■ Aim of the exercise ■
Each entry below must be repeated exactly, with pictures left out.

_ _ _ _ _

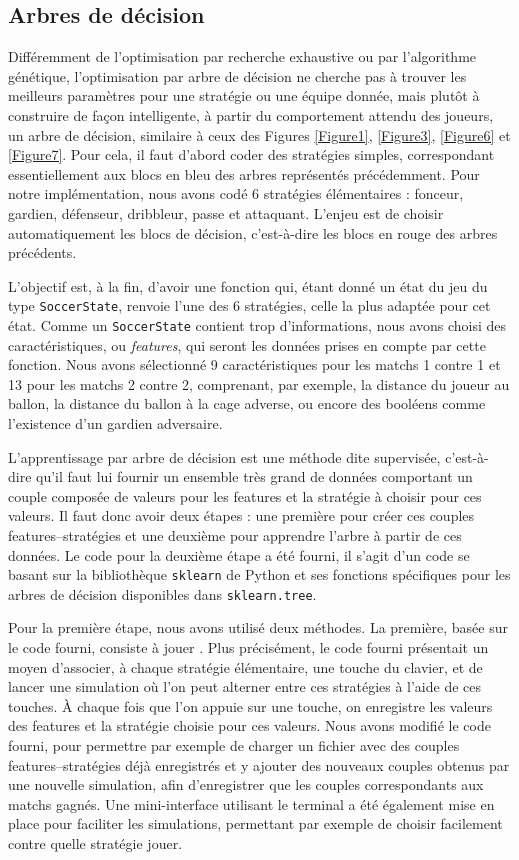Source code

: \documentclass[a4paper,12pt]{article}
\begin{document}
\subsection{Arbres de décision}

Différemment de l'optimisation par recherche exhaustive ou par l'algorithme génétique, l'optimisation par arbre de décision ne cherche pas à trouver les meilleurs paramètres pour une stratégie ou une équipe donnée, mais plutôt à construire de façon intelligente, à partir du comportement attendu des joueurs, un arbre de décision, similaire à ceux des Figures \ref{Figure1}, \ref{Figure3}, \ref{Figure6} et \ref{Figure7}. Pour cela, il faut d'abord coder des stratégies simples, correspondant essentiellement aux blocs en bleu des arbres représentés précédemment. Pour notre implémentation, nous avons codé 6 stratégies élémentaires : fonceur, gardien, défenseur, dribbleur, passe et attaquant. L'enjeu est de choisir automatiquement les blocs de décision, c'est-à-dire les blocs en rouge des arbres précédents.

L'objectif est, à la fin, d'avoir une fonction qui, étant donné un état du jeu du type \texttt{SoccerState}, renvoie l'une des 6 stratégies, celle la plus adaptée pour cet état. Comme un \texttt{SoccerState} contient trop d'informations, nous avons choisi des caractéristiques, ou \emph{features}, qui seront les données prises en compte par cette fonction. Nous avons sélectionné 9 caractéristiques pour les matchs 1 contre 1 et 13 pour les matchs 2 contre 2, comprenant, par exemple, la distance du joueur au ballon, la distance du ballon à la cage adverse, ou encore des booléens comme l'existence d'un gardien adversaire.

L'apprentissage par arbre de décision est une méthode dite supervisée, c'est-à-dire qu'il faut lui fournir un ensemble très grand de données comportant un couple composée de valeurs pour les features et la stratégie à choisir pour ces valeurs. Il faut donc avoir deux étapes : une première pour créer ces couples features--stratégies et une deuxième pour apprendre l'arbre à partir de ces données. Le code pour la deuxième étape a été fourni, il s'agit d'un code se basant sur la bibliothèque \texttt{sklearn} de Python et ses fonctions spécifiques pour les arbres de décision disponibles dans \texttt{sklearn.tree}.

Pour la première étape, nous avons utilisé deux méthodes. La première, basée sur le code fourni, consiste à \og jouer \fg. Plus précisément, le code fourni présentait un moyen d'associer, à chaque stratégie élémentaire, une touche du clavier, et de lancer une simulation où l'on peut alterner entre ces stratégies à l'aide de ces touches. À chaque fois que l'on appuie sur une touche, on enregistre les valeurs des features et la stratégie choisie pour ces valeurs. Nous avons modifié le code fourni, pour permettre par exemple de charger un fichier avec des couples features--stratégies déjà enregistrés et y ajouter des nouveaux couples obtenus par une nouvelle simulation, afin d'enregistrer que les couples correspondants aux matchs gagnés. Une mini-interface utilisant le terminal a été également mise en place pour faciliter les simulations, permettant par exemple de choisir facilement contre quelle stratégie jouer.
\end{document}
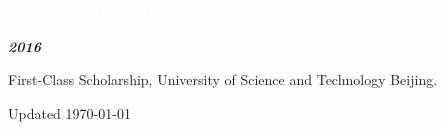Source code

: \documentclass[12pt,a4paper,utf8]{report}
\begin{document}
\begin{minipage}[t]{16cm}
    \begin{snugshade}{\textcolor{white}{\textsf{\quad 
        AWARDS AND HONORS
    \qquad}}}\end{snugshade}
\end{minipage}\par
\vspace{0.2cm}\hspace{0.5cm}
\begin{minipage}[t]{15cm}
    {\textbf{\em{2016}}}\par
    \quad First-Class Scholarship, University of Science and Technology Beijing.\par
    \vspace{0.2cm}
\end{minipage}\par
\vspace{0.4cm}

\begin{center}\vspace{1.0cm}
    Updated \monthyeardate\today
\end{center}
\end{document}

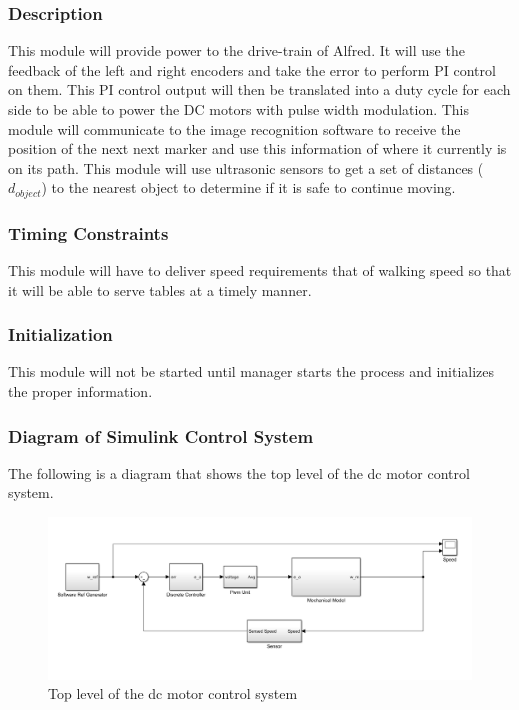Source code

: \documentclass [10pt]{article}
\begin{document}

\subsubsection{Description}
This module will provide power to the drive-train of Alfred. It will use the feedback of the left and right encoders and take the error to perform PI control on them. This PI control output will then be translated into a duty cycle for each side to be able to power the DC motors with pulse width modulation. This module will communicate to the image recognition software to receive the position of the next next marker and use this information of where it currently is on its path. This module will use ultrasonic sensors to get a set of distances ($ d_{object} $) to the nearest object to determine if it is safe to continue moving.


\subsubsection{Timing Constraints}
This module will have to deliver speed requirements that of walking speed so that it will be able to serve tables at a timely manner.


\subsubsection{Initialization}
This module will not be started until manager starts the process and initializes the proper information.


\subsubsection{Diagram of Simulink Control System}
The following is a diagram that shows the top level of the dc motor control system. 
\begin{figure} [h!]
	\centering
	\includegraphics [scale = 0.4] {Figures/Simulink.png}
	\caption{Top level of the dc motor control system}
\end{figure}
\end{document}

_ _ _ _ _

■ The completed task ■
Source code

: \documentclass[a4paper,12pt]{article}
\begin{document}
\subsection{Arbres de décision}

Différemment de l'optimisation par recherche exhaustive ou par l'algorithme génétique, l'optimisation par arbre de décision ne cherche pas à trouver les meilleurs paramètres pour une stratégie ou une équipe donnée, mais plutôt à construire de façon intelligente, à partir du comportement attendu des joueurs, un arbre de décision, similaire à ceux des Figures \ref{Figure1}, \ref{Figure3}, \ref{Figure6} et \ref{Figure7}. Pour cela, il faut d'abord coder des stratégies simples, correspondant essentiellement aux blocs en bleu des arbres représentés précédemment. Pour notre implémentation, nous avons codé 6 stratégies élémentaires : fonceur, gardien, défenseur, dribbleur, passe et attaquant. L'enjeu est de choisir automatiquement les blocs de décision, c'est-à-dire les blocs en rouge des arbres précédents.

L'objectif est, à la fin, d'avoir une fonction qui, étant donné un état du jeu du type \texttt{SoccerState}, renvoie l'une des 6 stratégies, celle la plus adaptée pour cet état. Comme un \texttt{SoccerState} contient trop d'informations, nous avons choisi des caractéristiques, ou \emph{features}, qui seront les données prises en compte par cette fonction. Nous avons sélectionné 9 caractéristiques pour les matchs 1 contre 1 et 13 pour les matchs 2 contre 2, comprenant, par exemple, la distance du joueur au ballon, la distance du ballon à la cage adverse, ou encore des booléens comme l'existence d'un gardien adversaire.

L'apprentissage par arbre de décision est une méthode dite supervisée, c'est-à-dire qu'il faut lui fournir un ensemble très grand de données comportant un couple composée de valeurs pour les features et la stratégie à choisir pour ces valeurs. Il faut donc avoir deux étapes : une première pour créer ces couples features--stratégies et une deuxième pour apprendre l'arbre à partir de ces données. Le code pour la deuxième étape a été fourni, il s'agit d'un code se basant sur la bibliothèque \texttt{sklearn} de Python et ses fonctions spécifiques pour les arbres de décision disponibles dans \texttt{sklearn.tree}.

Pour la première étape, nous avons utilisé deux méthodes. La première, basée sur le code fourni, consiste à \og jouer \fg. Plus précisément, le code fourni présentait un moyen d'associer, à chaque stratégie élémentaire, une touche du clavier, et de lancer une simulation où l'on peut alterner entre ces stratégies à l'aide de ces touches. À chaque fois que l'on appuie sur une touche, on enregistre les valeurs des features et la stratégie choisie pour ces valeurs. Nous avons modifié le code fourni, pour permettre par exemple de charger un fichier avec des couples features--stratégies déjà enregistrés et y ajouter des nouveaux couples obtenus par une nouvelle simulation, afin d'enregistrer que les couples correspondants aux matchs gagnés. Une mini-interface utilisant le terminal a été également mise en place pour faciliter les simulations, permettant par exemple de choisir facilement contre quelle stratégie jouer.
\end{document}
Source code

: \documentclass[12pt,a4paper,utf8]{report}
\begin{document}
\begin{minipage}[t]{16cm}
    \begin{snugshade}{\textcolor{white}{\textsf{\quad 
        AWARDS AND HONORS
    \qquad}}}\end{snugshade}
\end{minipage}\par
\vspace{0.2cm}\hspace{0.5cm}
\begin{minipage}[t]{15cm}
    {\textbf{\em{2016}}}\par
    \quad First-Class Scholarship, University of Science and Technology Beijing.\par
    \vspace{0.2cm}
\end{minipage}\par
\vspace{0.4cm}

\begin{center}\vspace{1.0cm}
    Updated \monthyeardate\today
\end{center}
\end{document}

Source code

: \documentclass [10pt]{article}
\begin{document}

\subsubsection{Description}
This module will provide power to the drive-train of Alfred. It will use the feedback of the left and right encoders and take the error to perform PI control on them. This PI control output will then be translated into a duty cycle for each side to be able to power the DC motors with pulse width modulation. This module will communicate to the image recognition software to receive the position of the next next marker and use this information of where it currently is on its path. This module will use ultrasonic sensors to get a set of distances ($ d_{object} $) to the nearest object to determine if it is safe to continue moving.


\subsubsection{Timing Constraints}
This module will have to deliver speed requirements that of walking speed so that it will be able to serve tables at a timely manner.


\subsubsection{Initialization}
This module will not be started until manager starts the process and initializes the proper information.


\subsubsection{Diagram of Simulink Control System}
The following is a diagram that shows the top level of the dc motor control system. 
\begin{figure} [h!]
	\centering
	\includegraphics [scale = 0.4] {Figures/Simulink.png}
	\caption{Top level of the dc motor control system}
\end{figure}
\end{document}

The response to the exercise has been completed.